### [Problem description]
Below this line is a set of entries; quote exactly the lines from the line that contains "figureName = 'vorticity_Dir_z_00_04'" to the line that contains "en las redes", both lines included.

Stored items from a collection
╔══
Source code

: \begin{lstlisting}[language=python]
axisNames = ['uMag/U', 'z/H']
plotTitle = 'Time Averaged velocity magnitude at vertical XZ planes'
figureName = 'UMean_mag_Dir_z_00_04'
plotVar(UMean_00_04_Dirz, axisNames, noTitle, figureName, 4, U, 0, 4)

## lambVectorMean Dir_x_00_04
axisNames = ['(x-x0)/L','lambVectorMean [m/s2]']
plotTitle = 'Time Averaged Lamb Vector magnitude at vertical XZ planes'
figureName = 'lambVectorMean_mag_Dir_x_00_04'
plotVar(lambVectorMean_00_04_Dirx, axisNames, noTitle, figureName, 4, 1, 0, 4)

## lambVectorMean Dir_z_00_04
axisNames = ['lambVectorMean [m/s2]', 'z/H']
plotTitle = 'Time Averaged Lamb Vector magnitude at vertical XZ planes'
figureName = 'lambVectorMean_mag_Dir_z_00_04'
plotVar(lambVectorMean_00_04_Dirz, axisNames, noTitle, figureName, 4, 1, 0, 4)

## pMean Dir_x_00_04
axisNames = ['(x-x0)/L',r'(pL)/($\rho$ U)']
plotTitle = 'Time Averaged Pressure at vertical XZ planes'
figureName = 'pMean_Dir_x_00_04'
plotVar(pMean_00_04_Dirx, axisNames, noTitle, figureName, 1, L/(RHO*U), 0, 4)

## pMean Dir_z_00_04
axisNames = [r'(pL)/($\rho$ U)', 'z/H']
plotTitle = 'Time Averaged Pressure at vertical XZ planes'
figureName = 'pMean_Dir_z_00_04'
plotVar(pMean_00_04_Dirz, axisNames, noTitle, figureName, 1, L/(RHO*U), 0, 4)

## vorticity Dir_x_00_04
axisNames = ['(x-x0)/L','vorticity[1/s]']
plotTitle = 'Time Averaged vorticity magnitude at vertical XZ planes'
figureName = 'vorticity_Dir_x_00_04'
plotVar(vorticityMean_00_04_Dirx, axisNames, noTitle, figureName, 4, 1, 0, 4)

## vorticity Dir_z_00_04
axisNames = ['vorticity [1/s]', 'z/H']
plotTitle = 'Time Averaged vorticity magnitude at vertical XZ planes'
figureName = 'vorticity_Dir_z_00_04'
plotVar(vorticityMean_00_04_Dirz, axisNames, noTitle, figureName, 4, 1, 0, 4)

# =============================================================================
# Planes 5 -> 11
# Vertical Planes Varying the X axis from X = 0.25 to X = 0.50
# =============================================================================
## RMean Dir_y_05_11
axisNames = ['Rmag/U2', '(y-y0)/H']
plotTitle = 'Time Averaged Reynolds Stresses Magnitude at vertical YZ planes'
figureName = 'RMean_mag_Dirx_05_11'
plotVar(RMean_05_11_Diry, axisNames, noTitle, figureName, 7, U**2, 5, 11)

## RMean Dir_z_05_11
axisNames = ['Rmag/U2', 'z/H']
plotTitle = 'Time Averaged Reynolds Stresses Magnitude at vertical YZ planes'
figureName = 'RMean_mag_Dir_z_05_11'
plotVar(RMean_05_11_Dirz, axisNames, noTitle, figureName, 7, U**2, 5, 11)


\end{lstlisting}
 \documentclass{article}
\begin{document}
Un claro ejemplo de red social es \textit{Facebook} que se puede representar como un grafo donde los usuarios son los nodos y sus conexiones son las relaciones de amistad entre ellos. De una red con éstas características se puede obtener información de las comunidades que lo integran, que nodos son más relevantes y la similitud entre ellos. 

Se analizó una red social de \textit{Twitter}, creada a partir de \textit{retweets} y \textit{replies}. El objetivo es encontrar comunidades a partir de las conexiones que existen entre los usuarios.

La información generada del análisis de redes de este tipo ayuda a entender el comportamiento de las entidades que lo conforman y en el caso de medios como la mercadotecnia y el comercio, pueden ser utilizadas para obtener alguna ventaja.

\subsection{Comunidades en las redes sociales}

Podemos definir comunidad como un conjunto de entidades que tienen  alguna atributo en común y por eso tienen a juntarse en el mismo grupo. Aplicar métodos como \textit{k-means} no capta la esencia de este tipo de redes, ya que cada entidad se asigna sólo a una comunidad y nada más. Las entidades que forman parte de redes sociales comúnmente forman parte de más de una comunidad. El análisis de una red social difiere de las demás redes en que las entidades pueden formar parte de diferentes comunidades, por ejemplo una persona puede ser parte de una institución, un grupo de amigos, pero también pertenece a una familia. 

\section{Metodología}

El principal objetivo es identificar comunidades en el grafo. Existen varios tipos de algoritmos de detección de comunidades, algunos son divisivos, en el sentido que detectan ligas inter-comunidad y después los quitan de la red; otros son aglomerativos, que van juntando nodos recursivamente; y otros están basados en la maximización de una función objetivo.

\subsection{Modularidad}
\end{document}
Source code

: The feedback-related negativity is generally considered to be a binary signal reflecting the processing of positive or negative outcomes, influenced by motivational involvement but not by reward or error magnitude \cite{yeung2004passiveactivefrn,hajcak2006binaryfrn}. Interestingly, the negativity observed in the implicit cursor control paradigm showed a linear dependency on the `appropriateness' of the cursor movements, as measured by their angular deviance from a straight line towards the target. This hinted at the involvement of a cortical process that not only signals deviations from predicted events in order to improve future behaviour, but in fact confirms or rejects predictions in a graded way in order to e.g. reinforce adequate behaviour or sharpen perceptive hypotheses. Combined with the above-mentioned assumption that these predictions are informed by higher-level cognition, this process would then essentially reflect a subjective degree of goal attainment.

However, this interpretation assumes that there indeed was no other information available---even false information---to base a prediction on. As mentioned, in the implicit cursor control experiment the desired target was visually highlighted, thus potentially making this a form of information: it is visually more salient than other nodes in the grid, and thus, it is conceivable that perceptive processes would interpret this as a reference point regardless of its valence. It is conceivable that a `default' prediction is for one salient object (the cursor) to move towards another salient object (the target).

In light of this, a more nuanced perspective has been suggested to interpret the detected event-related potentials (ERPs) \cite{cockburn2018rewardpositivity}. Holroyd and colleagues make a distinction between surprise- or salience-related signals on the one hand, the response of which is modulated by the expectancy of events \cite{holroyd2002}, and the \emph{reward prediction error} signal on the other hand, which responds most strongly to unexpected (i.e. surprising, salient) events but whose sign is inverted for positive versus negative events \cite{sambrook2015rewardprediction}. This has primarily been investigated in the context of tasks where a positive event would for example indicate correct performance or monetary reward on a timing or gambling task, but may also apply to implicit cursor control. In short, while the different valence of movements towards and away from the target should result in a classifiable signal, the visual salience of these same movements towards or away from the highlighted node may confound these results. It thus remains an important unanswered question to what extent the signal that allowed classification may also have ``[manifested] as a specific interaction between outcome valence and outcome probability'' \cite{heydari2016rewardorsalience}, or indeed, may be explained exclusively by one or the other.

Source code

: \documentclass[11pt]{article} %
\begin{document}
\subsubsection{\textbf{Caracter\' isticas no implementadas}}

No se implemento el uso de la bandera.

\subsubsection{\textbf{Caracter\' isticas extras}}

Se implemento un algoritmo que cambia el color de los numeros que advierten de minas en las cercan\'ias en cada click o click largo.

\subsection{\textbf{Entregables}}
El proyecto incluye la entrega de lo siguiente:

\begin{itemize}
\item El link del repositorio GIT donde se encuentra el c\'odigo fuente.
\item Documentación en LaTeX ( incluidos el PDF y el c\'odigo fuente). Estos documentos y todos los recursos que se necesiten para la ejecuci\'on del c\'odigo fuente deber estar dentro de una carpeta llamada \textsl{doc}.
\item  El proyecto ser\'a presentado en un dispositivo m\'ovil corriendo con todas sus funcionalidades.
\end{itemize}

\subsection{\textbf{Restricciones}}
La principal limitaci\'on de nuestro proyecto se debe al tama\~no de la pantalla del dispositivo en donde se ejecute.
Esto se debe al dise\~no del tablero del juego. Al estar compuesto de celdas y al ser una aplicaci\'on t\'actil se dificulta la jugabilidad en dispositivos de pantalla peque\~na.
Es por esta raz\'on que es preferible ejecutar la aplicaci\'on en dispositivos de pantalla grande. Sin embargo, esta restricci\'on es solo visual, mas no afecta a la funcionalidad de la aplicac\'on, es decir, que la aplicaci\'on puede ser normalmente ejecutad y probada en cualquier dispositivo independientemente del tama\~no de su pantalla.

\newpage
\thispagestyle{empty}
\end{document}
╚══
### [Task response]
figureName = 'vorticity_Dir_z_00_04'
plotVar(vorticityMean_00_04_Dirz, axisNames, noTitle, figureName, 4, 1, 0, 4)

# =============================================================================
# Planes 5 -> 11
# Vertical Planes Varying the X axis from X = 0.25 to X = 0.50
# =============================================================================
## RMean Dir_y_05_11
axisNames = ['Rmag/U2', '(y-y0)/H']
plotTitle = 'Time Averaged Reynolds Stresses Magnitude at vertical YZ planes'
figureName = 'RMean_mag_Dirx_05_11'
plotVar(RMean_05_11_Diry, axisNames, noTitle, figureName, 7, U**2, 5, 11)

## RMean Dir_z_05_11
axisNames = ['Rmag/U2', 'z/H']
plotTitle = 'Time Averaged Reynolds Stresses Magnitude at vertical YZ planes'
figureName = 'RMean_mag_Dir_z_05_11'
plotVar(RMean_05_11_Dirz, axisNames, noTitle, figureName, 7, U**2, 5, 11)


\end{lstlisting}
 \documentclass{article}
\begin{document}
Un claro ejemplo de red social es \textit{Facebook} que se puede representar como un grafo donde los usuarios son los nodos y sus conexiones son las relaciones de amistad entre ellos. De una red con éstas características se puede obtener información de las comunidades que lo integran, que nodos son más relevantes y la similitud entre ellos. 

Se analizó una red social de \textit{Twitter}, creada a partir de \textit{retweets} y \textit{replies}. El objetivo es encontrar comunidades a partir de las conexiones que existen entre los usuarios.

La información generada del análisis de redes de este tipo ayuda a entender el comportamiento de las entidades que lo conforman y en el caso de medios como la mercadotecnia y el comercio, pueden ser utilizadas para obtener alguna ventaja.

\subsection{Comunidades en las redes sociales}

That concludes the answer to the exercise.